Material for this exercise below:

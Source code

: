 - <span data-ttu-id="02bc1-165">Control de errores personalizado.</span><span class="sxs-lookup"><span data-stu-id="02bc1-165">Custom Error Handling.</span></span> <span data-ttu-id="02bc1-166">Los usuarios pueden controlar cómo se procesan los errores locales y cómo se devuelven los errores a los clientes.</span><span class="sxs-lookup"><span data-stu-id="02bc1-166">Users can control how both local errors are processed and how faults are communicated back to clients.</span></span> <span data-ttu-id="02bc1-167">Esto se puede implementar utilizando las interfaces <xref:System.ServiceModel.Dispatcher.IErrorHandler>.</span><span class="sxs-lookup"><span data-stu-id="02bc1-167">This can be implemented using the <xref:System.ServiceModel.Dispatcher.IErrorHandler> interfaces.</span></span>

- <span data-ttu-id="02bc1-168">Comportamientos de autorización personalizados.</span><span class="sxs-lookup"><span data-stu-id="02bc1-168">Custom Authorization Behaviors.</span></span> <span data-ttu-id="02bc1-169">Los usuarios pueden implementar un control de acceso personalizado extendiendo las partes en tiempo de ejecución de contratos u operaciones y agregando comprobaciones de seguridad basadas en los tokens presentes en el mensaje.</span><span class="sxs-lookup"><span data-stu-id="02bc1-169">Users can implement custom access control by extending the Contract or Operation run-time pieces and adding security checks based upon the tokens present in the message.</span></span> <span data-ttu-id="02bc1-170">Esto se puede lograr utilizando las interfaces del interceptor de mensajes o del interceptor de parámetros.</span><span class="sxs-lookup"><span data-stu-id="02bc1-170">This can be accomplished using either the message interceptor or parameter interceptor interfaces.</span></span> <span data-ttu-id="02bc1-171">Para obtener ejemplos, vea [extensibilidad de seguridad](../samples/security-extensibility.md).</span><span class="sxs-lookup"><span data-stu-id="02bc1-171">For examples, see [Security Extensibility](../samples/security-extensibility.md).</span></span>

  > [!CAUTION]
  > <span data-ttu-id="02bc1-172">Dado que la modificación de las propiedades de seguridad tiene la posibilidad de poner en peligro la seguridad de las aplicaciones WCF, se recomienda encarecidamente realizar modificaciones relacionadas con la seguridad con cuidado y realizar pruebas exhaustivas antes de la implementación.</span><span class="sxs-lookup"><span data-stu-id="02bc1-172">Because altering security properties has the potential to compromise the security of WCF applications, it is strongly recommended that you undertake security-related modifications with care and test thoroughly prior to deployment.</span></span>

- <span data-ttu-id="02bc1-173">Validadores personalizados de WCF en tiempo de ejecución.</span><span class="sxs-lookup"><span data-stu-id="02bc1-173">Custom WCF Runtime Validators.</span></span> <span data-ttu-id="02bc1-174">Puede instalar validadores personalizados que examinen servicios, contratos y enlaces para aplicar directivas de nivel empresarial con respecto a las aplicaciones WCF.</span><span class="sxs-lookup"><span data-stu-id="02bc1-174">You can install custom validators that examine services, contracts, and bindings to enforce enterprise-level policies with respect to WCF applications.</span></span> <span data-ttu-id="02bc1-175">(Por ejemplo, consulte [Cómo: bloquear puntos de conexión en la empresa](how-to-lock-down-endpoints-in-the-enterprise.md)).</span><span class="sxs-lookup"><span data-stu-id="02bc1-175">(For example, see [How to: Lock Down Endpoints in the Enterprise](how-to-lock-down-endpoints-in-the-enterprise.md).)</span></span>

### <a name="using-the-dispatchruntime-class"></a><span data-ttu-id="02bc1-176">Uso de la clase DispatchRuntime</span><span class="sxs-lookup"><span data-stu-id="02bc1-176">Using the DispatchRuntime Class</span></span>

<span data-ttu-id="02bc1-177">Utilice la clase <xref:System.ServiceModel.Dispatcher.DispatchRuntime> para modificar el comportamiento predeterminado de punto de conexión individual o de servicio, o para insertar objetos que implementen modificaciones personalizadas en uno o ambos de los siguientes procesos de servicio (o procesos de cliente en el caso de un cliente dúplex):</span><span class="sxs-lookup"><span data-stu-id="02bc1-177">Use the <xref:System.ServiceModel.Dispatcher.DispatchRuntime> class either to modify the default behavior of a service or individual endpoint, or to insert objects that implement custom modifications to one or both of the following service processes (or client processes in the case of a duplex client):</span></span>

End of Material for this exercise.

- [Task details] The records above need to be retyped exactly.

- [Exercise output]
Source code

: - <span data-ttu-id="02bc1-165">Control de errores personalizado.</span><span class="sxs-lookup"><span data-stu-id="02bc1-165">Custom Error Handling.</span></span> <span data-ttu-id="02bc1-166">Los usuarios pueden controlar cómo se procesan los errores locales y cómo se devuelven los errores a los clientes.</span><span class="sxs-lookup"><span data-stu-id="02bc1-166">Users can control how both local errors are processed and how faults are communicated back to clients.</span></span> <span data-ttu-id="02bc1-167">Esto se puede implementar utilizando las interfaces <xref:System.ServiceModel.Dispatcher.IErrorHandler>.</span><span class="sxs-lookup"><span data-stu-id="02bc1-167">This can be implemented using the <xref:System.ServiceModel.Dispatcher.IErrorHandler> interfaces.</span></span>

- <span data-ttu-id="02bc1-168">Comportamientos de autorización personalizados.</span><span class="sxs-lookup"><span data-stu-id="02bc1-168">Custom Authorization Behaviors.</span></span> <span data-ttu-id="02bc1-169">Los usuarios pueden implementar un control de acceso personalizado extendiendo las partes en tiempo de ejecución de contratos u operaciones y agregando comprobaciones de seguridad basadas en los tokens presentes en el mensaje.</span><span class="sxs-lookup"><span data-stu-id="02bc1-169">Users can implement custom access control by extending the Contract or Operation run-time pieces and adding security checks based upon the tokens present in the message.</span></span> <span data-ttu-id="02bc1-170">Esto se puede lograr utilizando las interfaces del interceptor de mensajes o del interceptor de parámetros.</span><span class="sxs-lookup"><span data-stu-id="02bc1-170">This can be accomplished using either the message interceptor or parameter interceptor interfaces.</span></span> <span data-ttu-id="02bc1-171">Para obtener ejemplos, vea [extensibilidad de seguridad](../samples/security-extensibility.md).</span><span class="sxs-lookup"><span data-stu-id="02bc1-171">For examples, see [Security Extensibility](../samples/security-extensibility.md).</span></span>

  > [!CAUTION]
  > <span data-ttu-id="02bc1-172">Dado que la modificación de las propiedades de seguridad tiene la posibilidad de poner en peligro la seguridad de las aplicaciones WCF, se recomienda encarecidamente realizar modificaciones relacionadas con la seguridad con cuidado y realizar pruebas exhaustivas antes de la implementación.</span><span class="sxs-lookup"><span data-stu-id="02bc1-172">Because altering security properties has the potential to compromise the security of WCF applications, it is strongly recommended that you undertake security-related modifications with care and test thoroughly prior to deployment.</span></span>

- <span data-ttu-id="02bc1-173">Validadores personalizados de WCF en tiempo de ejecución.</span><span class="sxs-lookup"><span data-stu-id="02bc1-173">Custom WCF Runtime Validators.</span></span> <span data-ttu-id="02bc1-174">Puede instalar validadores personalizados que examinen servicios, contratos y enlaces para aplicar directivas de nivel empresarial con respecto a las aplicaciones WCF.</span><span class="sxs-lookup"><span data-stu-id="02bc1-174">You can install custom validators that examine services, contracts, and bindings to enforce enterprise-level policies with respect to WCF applications.</span></span> <span data-ttu-id="02bc1-175">(Por ejemplo, consulte [Cómo: bloquear puntos de conexión en la empresa](how-to-lock-down-endpoints-in-the-enterprise.md)).</span><span class="sxs-lookup"><span data-stu-id="02bc1-175">(For example, see [How to: Lock Down Endpoints in the Enterprise](how-to-lock-down-endpoints-in-the-enterprise.md).)</span></span>

### <a name="using-the-dispatchruntime-class"></a><span data-ttu-id="02bc1-176">Uso de la clase DispatchRuntime</span><span class="sxs-lookup"><span data-stu-id="02bc1-176">Using the DispatchRuntime Class</span></span>

<span data-ttu-id="02bc1-177">Utilice la clase <xref:System.ServiceModel.Dispatcher.DispatchRuntime> para modificar el comportamiento predeterminado de punto de conexión individual o de servicio, o para insertar objetos que implementen modificaciones personalizadas en uno o ambos de los siguientes procesos de servicio (o procesos de cliente en el caso de un cliente dúplex):</span><span class="sxs-lookup"><span data-stu-id="02bc1-177">Use the <xref:System.ServiceModel.Dispatcher.DispatchRuntime> class either to modify the default behavior of a service or individual endpoint, or to insert objects that implement custom modifications to one or both of the following service processes (or client processes in the case of a duplex client):</span></span>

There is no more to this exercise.